The Corrections Amendment Bill, introduced today, is in part a response to convicted murderer Phillip John Smith, who has been operating a company selling electronics since 2008 from inside Auckland's Paremoremo Prison.
In 1995 Smith stabbed to death the father of a boy that Smith had sexually molested. He later harassed the family with calls made from prison.
Earlier this year there was nothing stopping a prisoner from undertaking any legitimate business while serving their sentence.
Smith's case was reviewed and Corrections made changes in August, including requiring an inmate to declare on arrival any self-employment activity.
Any job also needed to have a third-party managing the business.
This bill would enable the state to recoup some of the $91,000 a year it costs to house a prisoner.
Currently Corrections can take 30 per cent of a paycheck from a prisoner's work-to-release programme, up to $269 a week.
"This law change, should it go through, would enable Corrections to charge any prisoner who is earning income in the same way, whether it be through self-employment or an interest in farms or commercial property,'' Corrections Minister Judith Collins said.
The bill would not be passed until the next parliamentary term, she said.
"It would be an irresponsible Parliament that didn't think that prisoners in those situations should be contributing to the vast expense in keeping them locked up.
"If they're using time in prison to make money, why wouldn't we expect the taxpayer to be reimbursed? They get a free office, free board, free food.''
Ms Collins said she was not against prisoners working because it helped rehabilitation.

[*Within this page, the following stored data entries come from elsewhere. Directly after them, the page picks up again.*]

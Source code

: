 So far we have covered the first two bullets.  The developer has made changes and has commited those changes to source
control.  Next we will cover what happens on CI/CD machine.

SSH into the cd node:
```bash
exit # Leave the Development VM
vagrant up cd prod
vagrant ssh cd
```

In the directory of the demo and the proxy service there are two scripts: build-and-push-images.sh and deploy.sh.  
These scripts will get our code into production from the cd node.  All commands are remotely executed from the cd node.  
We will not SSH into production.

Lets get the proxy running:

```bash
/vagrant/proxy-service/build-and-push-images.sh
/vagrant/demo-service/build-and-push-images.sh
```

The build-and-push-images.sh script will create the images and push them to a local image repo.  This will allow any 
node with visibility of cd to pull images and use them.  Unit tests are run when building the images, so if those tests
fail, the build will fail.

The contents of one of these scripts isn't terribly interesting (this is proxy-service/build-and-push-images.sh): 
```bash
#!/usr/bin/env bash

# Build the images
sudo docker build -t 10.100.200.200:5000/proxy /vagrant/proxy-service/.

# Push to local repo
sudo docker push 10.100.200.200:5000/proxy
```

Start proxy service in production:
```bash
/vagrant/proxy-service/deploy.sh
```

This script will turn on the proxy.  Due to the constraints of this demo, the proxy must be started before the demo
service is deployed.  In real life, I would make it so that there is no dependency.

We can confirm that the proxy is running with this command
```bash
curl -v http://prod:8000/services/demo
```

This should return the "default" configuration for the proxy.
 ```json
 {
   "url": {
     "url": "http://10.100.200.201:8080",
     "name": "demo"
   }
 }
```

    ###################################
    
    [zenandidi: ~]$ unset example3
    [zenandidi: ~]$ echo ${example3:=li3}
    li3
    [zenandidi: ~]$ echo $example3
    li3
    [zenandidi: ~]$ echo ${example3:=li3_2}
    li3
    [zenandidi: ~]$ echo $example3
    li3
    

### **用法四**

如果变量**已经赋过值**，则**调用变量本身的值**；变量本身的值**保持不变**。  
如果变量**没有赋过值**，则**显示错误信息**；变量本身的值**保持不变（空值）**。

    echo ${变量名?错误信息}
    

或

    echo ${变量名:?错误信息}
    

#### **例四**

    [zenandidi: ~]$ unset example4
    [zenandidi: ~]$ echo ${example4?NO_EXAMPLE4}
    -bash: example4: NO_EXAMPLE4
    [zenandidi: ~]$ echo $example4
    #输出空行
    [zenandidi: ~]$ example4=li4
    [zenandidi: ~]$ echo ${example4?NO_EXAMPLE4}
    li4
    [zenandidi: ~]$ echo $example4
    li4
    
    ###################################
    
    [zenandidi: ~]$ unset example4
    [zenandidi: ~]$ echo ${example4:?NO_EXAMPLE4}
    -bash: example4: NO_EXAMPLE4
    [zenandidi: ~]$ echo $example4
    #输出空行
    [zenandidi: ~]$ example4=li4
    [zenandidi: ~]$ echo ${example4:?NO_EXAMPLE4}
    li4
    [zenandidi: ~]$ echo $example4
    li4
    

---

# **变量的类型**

The bill would leave it in the hands of the prison manager and chief executive to decide if the work was appropriate.
"Clearly it would have to be something that was legal,'' Ms Collins said.
The Inland Revenue Department would also be able to deduct money from prisoners' wages for child support bills.
Ms Collins said she did not know how many prisoners this would affect, but "the vast majority of our 8500 prisoners are parents''.
The bill would also deal with discrepancies in the law around strip searches and prisoner health services, and to enable private prisons to conduct their affairs appropriately.
The Administration of Community Sentences and Orders Bill, which was also introduced today, would plug gaps in the community probation services.